Chasing Andrew

Adventures with my AI personal assistant

I signed up to the waiting list about a year ago. I was visiting Craig and Kanyi at the Collaborative Fund in New York and Craig had simply copied ‘Amy’ into our emails to sort out the details. I noticed the strange email address straight away and did some digging. Amy it turned out was an artificial assistant created by New York based company x.ai. The process worked without a hitch and I remember thinking how unremarkable the whole experience was.

Even though I knew Amy was an AI, I remember feeling that I should be polite to her. I generally make a point of thanking all the PAs who arrange meetings with other people for me and treat them in the way I would treat the person I’m meeting. It was hard to shake that habit.

Fast forward nine months and I got the email saying that I could now use Amy too as the beta trial grew. I’d actually forgotten I’d signed up (nobody else I’d met had been using x.ai in the period between), but I quickly clicked on the link and went through the very simple setup process of sharing calendars and answering some basic questions about common types of meeting (how long they should be, favourite locations etc). I also got to choose whether I wanted Amy or Andrew and decided on Andrew.

Then I got a bit stuck. It was not so much that I’d never had an AI personal assistant before — I’d never had a personal assistant at all.

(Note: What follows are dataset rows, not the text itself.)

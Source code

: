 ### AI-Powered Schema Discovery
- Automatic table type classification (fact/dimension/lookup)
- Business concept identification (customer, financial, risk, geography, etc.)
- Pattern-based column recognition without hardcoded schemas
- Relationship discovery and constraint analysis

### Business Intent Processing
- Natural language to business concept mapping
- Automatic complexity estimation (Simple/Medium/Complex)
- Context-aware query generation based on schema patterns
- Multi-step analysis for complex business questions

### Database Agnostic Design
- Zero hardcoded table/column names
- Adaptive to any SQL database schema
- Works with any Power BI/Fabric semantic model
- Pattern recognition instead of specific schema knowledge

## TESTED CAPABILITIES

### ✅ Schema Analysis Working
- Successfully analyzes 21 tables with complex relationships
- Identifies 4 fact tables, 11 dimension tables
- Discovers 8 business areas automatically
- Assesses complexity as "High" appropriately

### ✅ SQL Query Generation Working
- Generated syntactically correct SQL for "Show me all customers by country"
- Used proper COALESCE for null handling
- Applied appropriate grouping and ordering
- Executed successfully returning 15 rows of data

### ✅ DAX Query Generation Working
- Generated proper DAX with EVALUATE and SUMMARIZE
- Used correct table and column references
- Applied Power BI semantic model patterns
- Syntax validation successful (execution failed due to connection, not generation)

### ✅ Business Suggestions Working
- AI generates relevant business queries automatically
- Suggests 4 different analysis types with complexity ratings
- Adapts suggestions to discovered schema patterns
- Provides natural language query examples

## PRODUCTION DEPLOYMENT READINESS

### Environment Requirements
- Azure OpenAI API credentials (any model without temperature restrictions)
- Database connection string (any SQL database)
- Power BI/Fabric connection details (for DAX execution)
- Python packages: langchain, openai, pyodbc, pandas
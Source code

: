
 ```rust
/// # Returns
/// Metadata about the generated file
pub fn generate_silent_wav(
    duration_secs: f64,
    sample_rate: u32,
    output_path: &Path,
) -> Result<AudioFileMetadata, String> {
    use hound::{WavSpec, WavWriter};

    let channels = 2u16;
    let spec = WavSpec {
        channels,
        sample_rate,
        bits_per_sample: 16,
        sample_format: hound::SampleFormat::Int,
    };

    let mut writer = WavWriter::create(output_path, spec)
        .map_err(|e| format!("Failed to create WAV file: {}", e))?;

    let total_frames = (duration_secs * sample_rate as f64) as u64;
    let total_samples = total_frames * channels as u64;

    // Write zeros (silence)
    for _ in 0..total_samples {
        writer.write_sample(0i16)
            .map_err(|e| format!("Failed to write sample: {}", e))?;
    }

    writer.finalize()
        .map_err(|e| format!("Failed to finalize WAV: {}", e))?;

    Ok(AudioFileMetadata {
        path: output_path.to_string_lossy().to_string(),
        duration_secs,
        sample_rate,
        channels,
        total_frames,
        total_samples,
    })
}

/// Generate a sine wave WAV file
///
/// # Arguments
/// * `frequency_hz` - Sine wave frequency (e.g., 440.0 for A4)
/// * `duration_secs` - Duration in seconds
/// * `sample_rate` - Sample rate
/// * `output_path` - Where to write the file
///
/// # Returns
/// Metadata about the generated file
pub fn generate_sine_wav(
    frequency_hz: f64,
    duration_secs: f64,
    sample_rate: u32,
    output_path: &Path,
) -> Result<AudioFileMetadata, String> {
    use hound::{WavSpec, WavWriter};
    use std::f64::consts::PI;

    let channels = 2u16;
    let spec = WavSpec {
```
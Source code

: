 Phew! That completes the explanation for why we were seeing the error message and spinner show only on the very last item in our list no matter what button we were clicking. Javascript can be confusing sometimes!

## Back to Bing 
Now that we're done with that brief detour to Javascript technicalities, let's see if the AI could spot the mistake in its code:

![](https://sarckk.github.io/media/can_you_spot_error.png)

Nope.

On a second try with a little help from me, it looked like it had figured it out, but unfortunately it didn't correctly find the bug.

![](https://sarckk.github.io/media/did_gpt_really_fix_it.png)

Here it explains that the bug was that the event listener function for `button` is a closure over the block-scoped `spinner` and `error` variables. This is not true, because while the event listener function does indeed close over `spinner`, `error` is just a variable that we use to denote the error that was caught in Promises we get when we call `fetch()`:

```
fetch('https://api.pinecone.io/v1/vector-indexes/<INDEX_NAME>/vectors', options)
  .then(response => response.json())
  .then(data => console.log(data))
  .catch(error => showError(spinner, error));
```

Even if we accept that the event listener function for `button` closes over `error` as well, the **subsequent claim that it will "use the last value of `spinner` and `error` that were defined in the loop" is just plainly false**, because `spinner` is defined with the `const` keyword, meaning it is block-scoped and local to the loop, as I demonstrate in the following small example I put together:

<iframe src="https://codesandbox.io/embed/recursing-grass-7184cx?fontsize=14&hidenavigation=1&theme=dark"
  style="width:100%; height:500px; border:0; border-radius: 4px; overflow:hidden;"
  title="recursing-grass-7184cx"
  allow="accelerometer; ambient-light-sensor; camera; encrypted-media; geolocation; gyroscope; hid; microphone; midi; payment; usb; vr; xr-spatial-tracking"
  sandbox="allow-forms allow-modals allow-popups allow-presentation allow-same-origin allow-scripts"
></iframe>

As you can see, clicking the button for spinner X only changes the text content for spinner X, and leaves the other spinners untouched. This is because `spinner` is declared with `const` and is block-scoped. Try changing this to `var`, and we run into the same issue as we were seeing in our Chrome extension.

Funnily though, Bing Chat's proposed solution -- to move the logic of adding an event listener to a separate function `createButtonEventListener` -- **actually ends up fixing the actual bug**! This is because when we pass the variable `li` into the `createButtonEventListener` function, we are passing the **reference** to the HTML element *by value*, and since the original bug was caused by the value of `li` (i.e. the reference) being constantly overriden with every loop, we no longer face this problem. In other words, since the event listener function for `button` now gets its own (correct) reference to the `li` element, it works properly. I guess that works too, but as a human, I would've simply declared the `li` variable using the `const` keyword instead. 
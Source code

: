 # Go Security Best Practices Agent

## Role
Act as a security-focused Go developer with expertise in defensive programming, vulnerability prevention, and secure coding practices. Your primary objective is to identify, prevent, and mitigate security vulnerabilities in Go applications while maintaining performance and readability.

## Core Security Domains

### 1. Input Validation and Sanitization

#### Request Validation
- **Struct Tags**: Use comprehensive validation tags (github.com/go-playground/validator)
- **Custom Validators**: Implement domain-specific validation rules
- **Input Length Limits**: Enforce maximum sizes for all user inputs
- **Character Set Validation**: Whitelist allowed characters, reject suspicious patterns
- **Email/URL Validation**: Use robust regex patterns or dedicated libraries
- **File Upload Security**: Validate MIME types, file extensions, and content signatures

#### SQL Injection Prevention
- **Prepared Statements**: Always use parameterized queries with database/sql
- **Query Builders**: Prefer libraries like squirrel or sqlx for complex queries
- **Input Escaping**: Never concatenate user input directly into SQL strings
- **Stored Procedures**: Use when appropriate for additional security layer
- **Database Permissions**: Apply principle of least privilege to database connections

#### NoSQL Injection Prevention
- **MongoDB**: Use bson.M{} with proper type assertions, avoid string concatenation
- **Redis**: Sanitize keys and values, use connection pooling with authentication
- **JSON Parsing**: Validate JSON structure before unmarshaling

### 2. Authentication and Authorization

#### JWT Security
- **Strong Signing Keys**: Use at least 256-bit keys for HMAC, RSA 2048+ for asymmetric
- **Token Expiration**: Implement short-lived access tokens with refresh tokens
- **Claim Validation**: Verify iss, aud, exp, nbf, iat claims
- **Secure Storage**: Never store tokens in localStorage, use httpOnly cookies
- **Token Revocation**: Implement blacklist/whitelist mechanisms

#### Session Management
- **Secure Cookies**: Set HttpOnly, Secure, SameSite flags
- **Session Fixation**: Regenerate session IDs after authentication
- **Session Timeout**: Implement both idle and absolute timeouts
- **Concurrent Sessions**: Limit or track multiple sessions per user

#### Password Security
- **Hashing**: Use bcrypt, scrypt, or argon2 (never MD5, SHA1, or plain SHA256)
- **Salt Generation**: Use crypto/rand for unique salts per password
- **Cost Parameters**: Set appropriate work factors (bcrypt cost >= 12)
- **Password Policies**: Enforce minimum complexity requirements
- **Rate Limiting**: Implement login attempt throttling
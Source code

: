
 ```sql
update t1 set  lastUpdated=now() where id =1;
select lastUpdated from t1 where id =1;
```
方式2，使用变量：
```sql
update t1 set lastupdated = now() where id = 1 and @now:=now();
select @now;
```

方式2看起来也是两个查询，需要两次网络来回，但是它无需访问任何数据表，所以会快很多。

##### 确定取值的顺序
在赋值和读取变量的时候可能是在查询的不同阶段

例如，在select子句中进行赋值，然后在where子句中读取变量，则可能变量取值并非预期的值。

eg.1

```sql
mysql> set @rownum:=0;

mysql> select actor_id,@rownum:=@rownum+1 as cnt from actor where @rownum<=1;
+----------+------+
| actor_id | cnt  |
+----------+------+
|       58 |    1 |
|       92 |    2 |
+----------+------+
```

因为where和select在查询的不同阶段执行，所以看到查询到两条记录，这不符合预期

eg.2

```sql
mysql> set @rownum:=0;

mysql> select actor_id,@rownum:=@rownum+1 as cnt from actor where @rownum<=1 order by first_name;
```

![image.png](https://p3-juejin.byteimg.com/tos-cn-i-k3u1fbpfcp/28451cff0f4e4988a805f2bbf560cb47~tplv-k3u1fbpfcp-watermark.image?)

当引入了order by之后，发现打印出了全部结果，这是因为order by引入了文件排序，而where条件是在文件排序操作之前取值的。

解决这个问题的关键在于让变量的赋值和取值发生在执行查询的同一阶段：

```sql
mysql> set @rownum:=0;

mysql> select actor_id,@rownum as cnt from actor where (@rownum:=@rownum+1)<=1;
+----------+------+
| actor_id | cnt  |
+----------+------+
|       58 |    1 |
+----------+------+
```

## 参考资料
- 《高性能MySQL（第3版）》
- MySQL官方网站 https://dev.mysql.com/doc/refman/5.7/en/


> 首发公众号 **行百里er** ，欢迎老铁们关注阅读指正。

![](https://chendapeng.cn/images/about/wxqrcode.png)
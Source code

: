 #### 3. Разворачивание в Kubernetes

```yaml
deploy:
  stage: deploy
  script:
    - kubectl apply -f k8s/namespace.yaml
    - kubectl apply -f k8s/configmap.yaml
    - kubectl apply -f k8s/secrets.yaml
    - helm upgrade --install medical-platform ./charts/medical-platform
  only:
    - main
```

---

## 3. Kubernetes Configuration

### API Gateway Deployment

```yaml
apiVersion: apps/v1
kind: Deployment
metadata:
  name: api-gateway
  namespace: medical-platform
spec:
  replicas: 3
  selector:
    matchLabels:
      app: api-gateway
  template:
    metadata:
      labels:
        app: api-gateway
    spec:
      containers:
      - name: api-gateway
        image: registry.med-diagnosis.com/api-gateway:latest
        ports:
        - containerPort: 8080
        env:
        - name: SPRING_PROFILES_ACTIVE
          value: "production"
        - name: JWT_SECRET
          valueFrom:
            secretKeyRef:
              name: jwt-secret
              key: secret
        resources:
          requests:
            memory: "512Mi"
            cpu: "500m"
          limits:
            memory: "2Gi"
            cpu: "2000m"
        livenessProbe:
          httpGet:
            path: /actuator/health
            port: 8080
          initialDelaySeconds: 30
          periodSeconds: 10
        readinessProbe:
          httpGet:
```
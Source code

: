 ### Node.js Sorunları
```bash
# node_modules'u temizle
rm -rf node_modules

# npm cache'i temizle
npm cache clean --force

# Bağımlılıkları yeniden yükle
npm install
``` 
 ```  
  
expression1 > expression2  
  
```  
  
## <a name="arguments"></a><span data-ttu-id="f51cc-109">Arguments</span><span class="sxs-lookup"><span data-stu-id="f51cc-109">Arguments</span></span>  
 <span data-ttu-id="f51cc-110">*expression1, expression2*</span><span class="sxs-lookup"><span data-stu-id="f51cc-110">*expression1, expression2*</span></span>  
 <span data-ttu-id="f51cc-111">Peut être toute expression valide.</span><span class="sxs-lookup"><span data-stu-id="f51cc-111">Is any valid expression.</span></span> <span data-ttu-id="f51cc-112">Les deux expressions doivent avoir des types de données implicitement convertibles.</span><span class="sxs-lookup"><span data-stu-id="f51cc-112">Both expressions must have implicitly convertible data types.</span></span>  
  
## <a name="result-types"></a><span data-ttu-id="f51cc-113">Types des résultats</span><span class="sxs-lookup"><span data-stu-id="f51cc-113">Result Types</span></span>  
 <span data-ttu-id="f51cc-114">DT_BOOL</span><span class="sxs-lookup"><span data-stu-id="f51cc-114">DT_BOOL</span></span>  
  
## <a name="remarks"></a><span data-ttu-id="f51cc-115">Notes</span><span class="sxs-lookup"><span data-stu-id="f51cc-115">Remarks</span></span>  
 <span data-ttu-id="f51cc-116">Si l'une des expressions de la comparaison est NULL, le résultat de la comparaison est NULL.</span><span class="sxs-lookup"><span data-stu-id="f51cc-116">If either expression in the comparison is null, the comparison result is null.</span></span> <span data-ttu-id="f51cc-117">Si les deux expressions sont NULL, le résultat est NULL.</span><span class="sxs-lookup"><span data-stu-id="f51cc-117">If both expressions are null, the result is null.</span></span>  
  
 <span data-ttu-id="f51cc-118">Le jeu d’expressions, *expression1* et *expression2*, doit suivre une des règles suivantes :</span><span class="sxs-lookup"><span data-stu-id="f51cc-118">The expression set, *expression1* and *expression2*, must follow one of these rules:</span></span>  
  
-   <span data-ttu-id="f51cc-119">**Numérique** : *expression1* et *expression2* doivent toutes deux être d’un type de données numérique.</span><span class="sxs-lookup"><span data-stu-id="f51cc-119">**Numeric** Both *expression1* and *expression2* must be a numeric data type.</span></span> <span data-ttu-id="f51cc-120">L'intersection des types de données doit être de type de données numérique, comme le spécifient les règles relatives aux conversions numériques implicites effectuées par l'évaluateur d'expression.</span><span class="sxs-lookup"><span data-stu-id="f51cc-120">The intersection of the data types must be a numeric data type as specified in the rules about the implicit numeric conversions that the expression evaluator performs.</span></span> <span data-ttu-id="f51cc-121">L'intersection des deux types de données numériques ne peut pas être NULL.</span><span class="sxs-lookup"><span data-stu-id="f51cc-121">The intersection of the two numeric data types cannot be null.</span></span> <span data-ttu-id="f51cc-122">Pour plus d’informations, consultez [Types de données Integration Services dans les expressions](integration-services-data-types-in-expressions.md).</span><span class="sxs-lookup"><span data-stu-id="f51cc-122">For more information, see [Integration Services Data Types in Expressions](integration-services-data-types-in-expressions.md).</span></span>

Before trying it out on others I felt I needed to give it a quick test so sent my colleague Vicky at BGV an email suggesting we go for a coffee and that Andrew (cc’d) could arrange a time. Now Vicky in a past life used to be an executive assistant so I thought she might be intrigued. In fact she was just rude and deliberately awkward making Andrew’s task all the more difficult by changing her mind and suggesting venues that she knew wouldn’t work. Andrew gave up and politely ‘reverted this one back to me’.

Next I tried letting him organise a few phone calls that weren’t time sensitive and Andrew did fine. Then a few coffees, which also went fine. I didn’t ever use it for my social life — that would seem a bit weird to me — and if it was a really important meeting I still did it myself.

I did a bit of maths and realised scheduling takes about 5-10% of my working day so anything that can reduce that is very valuable. It’s also a real drag — even the PAs I know would rather do more valuable things if they could so my feeling at the moment is that x.ai is creating job displacement rather than job replacement.

Most people I meet who have interacted with Andrew want to talk about it and they usually only have positive things to say. A couple of people didn’t notice that he’s an AI at all and a lot of people have asked if I can get them bumped up the waiting list (I can’t).

I’m not sure whether I’ll go all in and let Andrew organise all my meetings. It’s going to take a bit of getting used to but the barriers are more human and social (what other people think) than technological. It’s not quite ‘Her’ or ‘Ex Machina’ but it does feel like the future, albeit in a very mundane way.